In General
Conversion to Color
Additional Information

Signal Variations
Upper Head
Lower Head

Signal Mounting
Rulebook Aspects
Additional Pictures


In General

The Norfolk and Western adopted Pennsy Position Light Signals when they replaced/updated their semaphores.  This was due to their partial ownership by the Pennsy.  The picture at the top of the page was taken at Railwalk in Roanoke Virginia, where they have done an excellent job of showing to the public what trains are all about!

The technical description for N&W signals is the same as for Pennsy signals, please refer to the Pennsy PL page for a detailed description of the signals themselves.

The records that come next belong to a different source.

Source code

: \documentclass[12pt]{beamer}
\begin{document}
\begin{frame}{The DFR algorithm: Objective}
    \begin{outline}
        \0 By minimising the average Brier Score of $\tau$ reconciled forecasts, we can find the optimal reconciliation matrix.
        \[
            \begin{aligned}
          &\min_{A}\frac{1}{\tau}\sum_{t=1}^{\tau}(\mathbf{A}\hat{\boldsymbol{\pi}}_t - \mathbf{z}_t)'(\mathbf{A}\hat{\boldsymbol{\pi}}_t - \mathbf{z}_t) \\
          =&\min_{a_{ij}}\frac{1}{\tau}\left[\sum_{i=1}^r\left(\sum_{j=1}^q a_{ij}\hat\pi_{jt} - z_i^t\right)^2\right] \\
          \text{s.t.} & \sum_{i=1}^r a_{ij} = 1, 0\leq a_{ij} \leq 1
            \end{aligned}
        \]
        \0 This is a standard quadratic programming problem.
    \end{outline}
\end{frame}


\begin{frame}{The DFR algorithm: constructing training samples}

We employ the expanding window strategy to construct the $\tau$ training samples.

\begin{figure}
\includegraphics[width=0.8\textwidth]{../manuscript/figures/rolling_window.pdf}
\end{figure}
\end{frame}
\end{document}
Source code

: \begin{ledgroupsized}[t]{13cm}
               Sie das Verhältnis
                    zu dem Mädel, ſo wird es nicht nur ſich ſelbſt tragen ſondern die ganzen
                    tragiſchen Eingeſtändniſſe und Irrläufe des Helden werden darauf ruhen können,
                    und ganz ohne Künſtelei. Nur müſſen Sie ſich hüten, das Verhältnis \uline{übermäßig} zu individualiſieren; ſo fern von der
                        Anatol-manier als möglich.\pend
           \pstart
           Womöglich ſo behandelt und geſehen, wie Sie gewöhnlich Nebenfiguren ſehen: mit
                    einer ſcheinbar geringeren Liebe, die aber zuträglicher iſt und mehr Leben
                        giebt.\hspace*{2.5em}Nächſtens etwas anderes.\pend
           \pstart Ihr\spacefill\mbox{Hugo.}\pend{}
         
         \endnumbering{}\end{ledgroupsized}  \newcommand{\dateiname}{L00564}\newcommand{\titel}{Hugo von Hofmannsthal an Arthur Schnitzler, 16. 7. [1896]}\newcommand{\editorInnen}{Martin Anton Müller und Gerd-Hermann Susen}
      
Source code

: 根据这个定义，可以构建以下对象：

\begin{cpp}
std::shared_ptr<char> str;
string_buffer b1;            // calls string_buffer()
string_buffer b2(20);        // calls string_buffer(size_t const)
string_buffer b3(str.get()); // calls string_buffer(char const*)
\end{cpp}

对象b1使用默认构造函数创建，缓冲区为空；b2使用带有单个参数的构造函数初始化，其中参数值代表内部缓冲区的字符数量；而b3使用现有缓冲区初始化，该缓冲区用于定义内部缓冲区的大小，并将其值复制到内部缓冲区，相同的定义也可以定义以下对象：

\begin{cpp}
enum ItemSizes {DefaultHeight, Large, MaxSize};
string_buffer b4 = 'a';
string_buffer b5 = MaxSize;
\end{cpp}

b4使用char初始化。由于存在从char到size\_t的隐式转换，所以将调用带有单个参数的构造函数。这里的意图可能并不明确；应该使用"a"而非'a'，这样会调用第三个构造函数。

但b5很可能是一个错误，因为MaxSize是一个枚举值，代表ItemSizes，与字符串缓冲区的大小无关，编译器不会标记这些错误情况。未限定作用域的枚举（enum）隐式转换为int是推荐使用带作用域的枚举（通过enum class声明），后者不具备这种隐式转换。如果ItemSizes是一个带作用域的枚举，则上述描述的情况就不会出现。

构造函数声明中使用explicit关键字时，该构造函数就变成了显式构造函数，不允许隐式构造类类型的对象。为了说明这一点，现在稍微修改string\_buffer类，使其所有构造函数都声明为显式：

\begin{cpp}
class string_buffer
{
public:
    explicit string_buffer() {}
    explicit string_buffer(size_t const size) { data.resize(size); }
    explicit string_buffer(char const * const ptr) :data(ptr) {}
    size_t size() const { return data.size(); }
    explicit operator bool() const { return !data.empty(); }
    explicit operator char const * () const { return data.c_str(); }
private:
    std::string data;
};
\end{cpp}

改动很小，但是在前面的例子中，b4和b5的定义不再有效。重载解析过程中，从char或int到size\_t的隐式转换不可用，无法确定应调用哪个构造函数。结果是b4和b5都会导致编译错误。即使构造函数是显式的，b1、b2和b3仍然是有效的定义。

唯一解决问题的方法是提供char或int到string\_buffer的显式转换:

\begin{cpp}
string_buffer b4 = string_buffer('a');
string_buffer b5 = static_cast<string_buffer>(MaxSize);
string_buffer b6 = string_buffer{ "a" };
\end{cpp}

This page will concentrate on pictures of the N&W CPL's.  They are quickly being replaced, just as the PL's and B&O CPL's are, so go out and get your pictures.

Additional resources:

Conversion to Color Position Lights

The N&W Position Lights were originally all yellow, just as the PRR PL signals were.  The N&W started colorizing their Position Light signals in 1959.  They started colorizing the dwarfs in September of 1964, according to Eric on his website for N&W CPL signals (which apparently is no longer around).

The scan below illustrates the changeover to color in the dwarfs.

Here are some comments regarding the conversion process, which does appear to be very well documented in the annuls of railway signaling.  These are all personal comments and observations which appeared during 11/2012 on the Yahoo Railway Signaling group.

>>I do have a related question which I hope someone can answer.  You mention the number plates were removed from the absolute signals sometime during the '70's.  Was this about the same time N&W
converted to the 2-light color indications as well?  I have seen pictures taken in the late '60's with the 3 amber indications and later with color indications.

>>The number and S plates on absolute signals were removed between late 1971 and late 1973 based on employee timetables. The Stop aspect without the plates was shown in the timetable as a change to the aspect shown in the rule book. I didn't see it in the 1971 timetables for the ex-N&W divisions, but it does appear in Norfolk Division No. 5 dated November 11, 1973.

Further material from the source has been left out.